Task to complete |
Scan the following data for lines with "bisection" and state how many there are, as a number only.

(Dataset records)

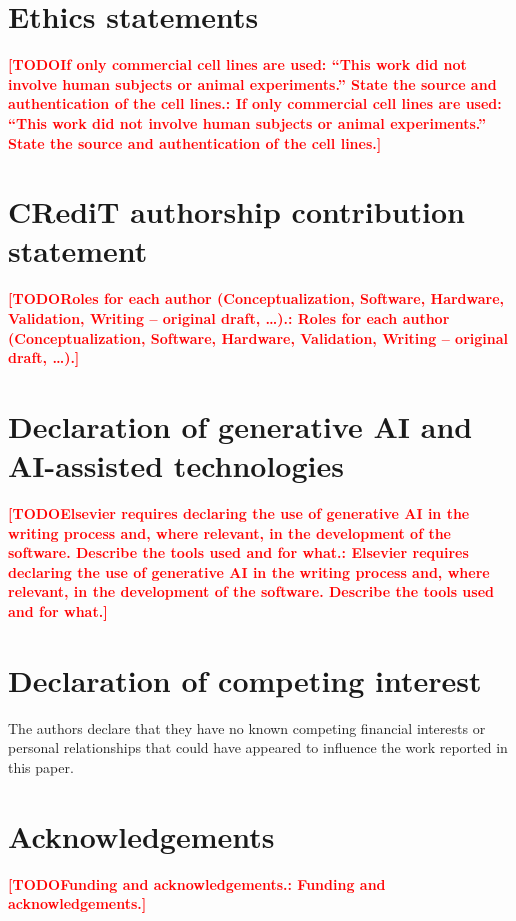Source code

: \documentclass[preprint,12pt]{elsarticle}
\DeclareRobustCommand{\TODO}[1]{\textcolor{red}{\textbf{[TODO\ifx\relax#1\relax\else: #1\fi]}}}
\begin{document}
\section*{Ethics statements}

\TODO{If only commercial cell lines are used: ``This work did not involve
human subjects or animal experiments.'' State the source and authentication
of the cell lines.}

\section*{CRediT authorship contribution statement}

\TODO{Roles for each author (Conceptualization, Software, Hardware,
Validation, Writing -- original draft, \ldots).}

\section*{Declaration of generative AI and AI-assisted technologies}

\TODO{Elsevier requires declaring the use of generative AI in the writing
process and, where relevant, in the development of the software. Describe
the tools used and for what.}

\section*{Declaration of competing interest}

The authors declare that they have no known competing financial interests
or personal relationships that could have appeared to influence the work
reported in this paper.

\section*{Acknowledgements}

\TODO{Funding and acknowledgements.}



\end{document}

--

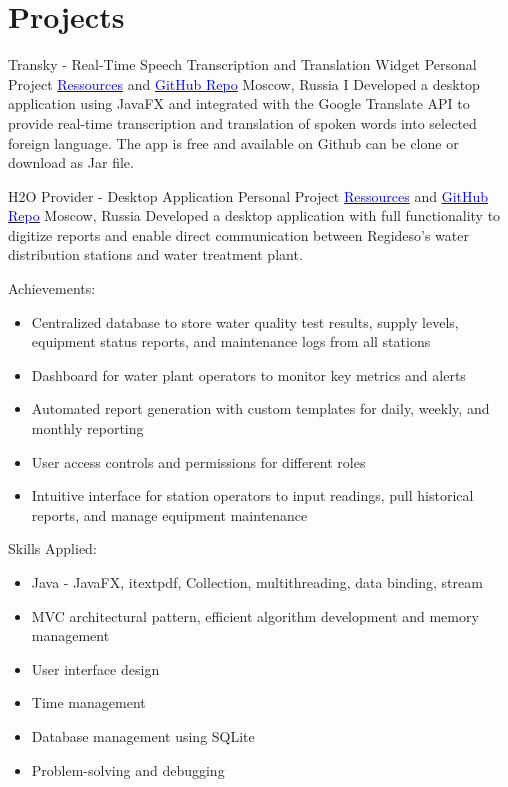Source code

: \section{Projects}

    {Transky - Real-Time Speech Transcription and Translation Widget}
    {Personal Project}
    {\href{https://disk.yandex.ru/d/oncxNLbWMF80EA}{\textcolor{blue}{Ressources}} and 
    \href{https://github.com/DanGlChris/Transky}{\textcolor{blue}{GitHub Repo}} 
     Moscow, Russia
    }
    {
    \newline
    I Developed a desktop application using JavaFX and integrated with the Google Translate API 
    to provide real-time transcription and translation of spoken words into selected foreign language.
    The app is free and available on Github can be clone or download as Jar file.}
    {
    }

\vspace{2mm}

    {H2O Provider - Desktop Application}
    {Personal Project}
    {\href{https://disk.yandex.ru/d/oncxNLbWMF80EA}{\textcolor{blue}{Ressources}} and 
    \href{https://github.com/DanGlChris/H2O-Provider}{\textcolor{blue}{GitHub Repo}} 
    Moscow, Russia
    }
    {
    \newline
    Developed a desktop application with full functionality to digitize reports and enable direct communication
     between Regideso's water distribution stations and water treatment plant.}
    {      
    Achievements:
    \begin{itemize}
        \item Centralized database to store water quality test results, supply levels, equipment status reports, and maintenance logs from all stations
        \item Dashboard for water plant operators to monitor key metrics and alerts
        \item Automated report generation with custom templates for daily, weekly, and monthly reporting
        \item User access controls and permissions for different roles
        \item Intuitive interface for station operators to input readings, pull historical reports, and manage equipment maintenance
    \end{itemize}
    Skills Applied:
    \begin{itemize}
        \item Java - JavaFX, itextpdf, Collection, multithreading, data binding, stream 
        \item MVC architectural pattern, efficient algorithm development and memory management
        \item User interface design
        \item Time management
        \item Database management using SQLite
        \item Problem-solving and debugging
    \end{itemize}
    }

* * *

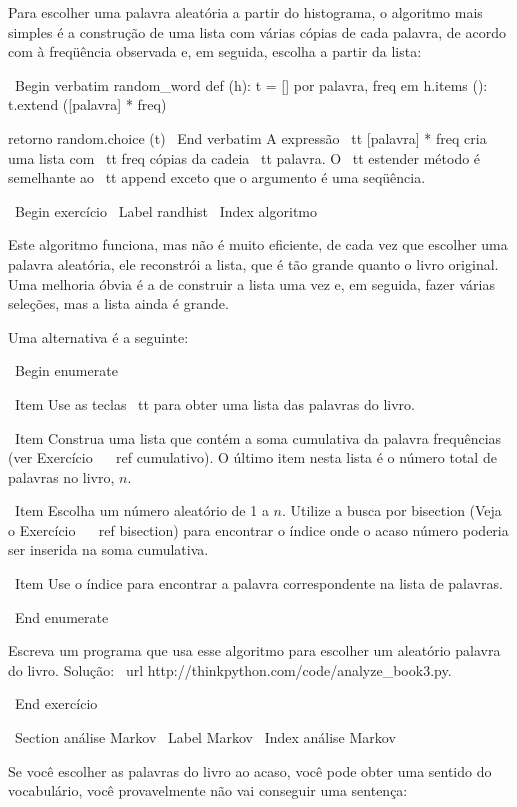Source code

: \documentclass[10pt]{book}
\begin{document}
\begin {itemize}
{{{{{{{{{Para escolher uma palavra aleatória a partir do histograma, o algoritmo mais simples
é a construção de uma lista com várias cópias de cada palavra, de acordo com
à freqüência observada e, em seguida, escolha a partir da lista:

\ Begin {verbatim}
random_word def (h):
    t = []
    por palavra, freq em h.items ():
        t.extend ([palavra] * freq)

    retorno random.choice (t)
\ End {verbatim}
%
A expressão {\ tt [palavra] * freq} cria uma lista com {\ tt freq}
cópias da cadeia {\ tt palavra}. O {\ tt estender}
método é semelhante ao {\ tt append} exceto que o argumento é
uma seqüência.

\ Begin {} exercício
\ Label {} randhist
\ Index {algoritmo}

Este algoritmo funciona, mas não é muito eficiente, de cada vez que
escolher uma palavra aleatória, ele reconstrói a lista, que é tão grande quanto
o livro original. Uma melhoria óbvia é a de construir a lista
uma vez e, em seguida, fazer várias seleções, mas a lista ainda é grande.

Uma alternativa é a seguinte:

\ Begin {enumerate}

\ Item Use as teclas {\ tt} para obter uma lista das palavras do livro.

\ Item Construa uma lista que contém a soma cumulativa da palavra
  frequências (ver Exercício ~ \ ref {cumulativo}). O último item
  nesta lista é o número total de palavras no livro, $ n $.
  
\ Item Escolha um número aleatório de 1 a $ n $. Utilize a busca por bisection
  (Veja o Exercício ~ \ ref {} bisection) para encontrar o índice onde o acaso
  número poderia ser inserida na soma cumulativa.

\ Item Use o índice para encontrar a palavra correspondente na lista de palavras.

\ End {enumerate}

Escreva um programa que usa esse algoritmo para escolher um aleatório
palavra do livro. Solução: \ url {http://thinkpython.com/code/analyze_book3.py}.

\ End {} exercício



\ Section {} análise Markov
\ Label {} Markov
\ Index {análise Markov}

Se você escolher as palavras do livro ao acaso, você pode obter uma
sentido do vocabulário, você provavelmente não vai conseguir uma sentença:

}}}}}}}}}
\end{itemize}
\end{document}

Solution to the exercise |
2